• YOUR GOAL
Where does the word "spot" show up in the records? Copy every line that holds it.

GIVEN RECORDS START

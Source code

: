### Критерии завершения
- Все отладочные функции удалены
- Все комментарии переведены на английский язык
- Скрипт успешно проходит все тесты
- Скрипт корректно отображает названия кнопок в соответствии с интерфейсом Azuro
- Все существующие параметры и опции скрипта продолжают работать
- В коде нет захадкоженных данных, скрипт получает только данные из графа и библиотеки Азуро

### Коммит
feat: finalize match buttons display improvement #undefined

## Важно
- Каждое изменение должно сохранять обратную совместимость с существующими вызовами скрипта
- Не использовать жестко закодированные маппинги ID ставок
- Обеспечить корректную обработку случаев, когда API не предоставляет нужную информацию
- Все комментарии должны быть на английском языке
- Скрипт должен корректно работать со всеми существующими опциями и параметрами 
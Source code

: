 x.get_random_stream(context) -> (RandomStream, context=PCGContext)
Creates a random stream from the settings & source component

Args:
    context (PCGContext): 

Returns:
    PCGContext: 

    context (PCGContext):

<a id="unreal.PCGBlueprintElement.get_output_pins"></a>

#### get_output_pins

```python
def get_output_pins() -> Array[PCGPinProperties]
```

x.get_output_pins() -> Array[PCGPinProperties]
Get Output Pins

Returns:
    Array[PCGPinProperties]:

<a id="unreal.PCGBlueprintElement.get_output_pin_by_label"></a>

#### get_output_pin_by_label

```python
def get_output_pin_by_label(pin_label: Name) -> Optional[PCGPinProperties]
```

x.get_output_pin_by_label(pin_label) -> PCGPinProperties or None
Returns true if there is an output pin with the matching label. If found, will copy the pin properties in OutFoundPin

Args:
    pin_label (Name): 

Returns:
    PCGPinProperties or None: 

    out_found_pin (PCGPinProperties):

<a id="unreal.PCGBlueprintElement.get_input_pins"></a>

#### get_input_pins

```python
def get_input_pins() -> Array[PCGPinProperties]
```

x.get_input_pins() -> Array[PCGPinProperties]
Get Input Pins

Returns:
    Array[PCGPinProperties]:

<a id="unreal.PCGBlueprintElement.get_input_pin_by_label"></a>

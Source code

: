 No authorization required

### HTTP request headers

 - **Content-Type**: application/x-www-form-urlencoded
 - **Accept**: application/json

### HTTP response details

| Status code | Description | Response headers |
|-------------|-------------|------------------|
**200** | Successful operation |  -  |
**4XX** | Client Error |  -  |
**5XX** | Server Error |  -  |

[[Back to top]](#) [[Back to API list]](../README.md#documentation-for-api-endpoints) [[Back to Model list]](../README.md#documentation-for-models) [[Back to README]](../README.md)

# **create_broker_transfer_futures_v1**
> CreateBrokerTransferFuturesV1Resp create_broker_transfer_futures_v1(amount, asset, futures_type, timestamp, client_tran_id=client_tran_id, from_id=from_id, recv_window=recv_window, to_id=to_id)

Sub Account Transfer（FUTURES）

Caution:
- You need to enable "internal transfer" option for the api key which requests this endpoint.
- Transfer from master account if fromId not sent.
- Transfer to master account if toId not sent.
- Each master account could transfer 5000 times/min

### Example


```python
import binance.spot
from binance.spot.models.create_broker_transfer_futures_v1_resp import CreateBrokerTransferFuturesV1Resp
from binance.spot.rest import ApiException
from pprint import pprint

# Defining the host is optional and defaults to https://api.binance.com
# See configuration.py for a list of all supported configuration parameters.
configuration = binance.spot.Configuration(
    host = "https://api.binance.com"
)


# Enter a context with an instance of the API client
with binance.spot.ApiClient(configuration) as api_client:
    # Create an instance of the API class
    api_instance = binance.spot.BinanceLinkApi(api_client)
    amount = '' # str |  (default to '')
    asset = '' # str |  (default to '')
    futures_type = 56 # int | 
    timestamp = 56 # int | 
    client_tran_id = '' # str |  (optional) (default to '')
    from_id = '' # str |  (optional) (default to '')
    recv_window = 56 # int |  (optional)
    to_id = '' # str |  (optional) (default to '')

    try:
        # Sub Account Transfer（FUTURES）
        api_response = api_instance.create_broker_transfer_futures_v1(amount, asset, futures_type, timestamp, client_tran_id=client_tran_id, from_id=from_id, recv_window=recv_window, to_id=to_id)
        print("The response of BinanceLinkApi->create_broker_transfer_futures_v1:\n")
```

GIVEN RECORDS END

• WRITTEN ANSWER
import binance.spot
from binance.spot.models.create_broker_transfer_futures_v1_resp import CreateBrokerTransferFuturesV1Resp
from binance.spot.rest import ApiException
configuration = binance.spot.Configuration(
with binance.spot.ApiClient(configuration) as api_client:
    api_instance = binance.spot.BinanceLinkApi(api_client)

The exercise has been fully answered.